● **TRY IT**
What lines of the material hold the string "index"? Pull each of them out.

● **INFORMATION**
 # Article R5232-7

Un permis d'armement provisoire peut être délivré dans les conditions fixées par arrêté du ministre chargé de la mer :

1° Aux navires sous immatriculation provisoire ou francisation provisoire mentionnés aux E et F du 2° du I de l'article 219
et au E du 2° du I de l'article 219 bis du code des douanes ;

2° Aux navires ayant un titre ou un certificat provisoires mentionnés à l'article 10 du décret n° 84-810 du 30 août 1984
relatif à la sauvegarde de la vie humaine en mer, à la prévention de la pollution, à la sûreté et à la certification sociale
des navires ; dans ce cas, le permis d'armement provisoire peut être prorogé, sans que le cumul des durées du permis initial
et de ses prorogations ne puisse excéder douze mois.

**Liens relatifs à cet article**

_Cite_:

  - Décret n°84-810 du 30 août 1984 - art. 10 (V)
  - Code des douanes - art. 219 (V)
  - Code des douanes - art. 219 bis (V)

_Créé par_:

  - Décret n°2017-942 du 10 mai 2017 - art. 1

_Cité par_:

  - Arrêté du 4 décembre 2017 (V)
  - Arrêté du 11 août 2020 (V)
--
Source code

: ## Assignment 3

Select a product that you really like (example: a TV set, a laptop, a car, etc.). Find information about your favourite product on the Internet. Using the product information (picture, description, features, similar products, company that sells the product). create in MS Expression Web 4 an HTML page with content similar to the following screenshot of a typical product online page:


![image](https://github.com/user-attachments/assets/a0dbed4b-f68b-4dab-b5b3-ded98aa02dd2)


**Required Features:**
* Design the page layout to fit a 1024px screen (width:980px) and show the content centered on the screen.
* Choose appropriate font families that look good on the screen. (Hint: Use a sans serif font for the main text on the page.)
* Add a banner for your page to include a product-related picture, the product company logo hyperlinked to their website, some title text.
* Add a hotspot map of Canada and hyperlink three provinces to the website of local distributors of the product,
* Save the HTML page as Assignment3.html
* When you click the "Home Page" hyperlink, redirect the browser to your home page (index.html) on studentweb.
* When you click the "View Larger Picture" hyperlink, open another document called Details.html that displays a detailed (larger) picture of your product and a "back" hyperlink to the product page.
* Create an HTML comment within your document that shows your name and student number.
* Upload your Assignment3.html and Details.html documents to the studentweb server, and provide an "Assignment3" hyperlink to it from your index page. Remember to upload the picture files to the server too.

● **OUTPUT FOR THIS EXERCISE**
* When you click the "Home Page" hyperlink, redirect the browser to your home page (index.html) on studentweb.
* Upload your Assignment3.html and Details.html documents to the studentweb server, and provide an "Assignment3" hyperlink to it from your index page. Remember to upload the picture files to the server too.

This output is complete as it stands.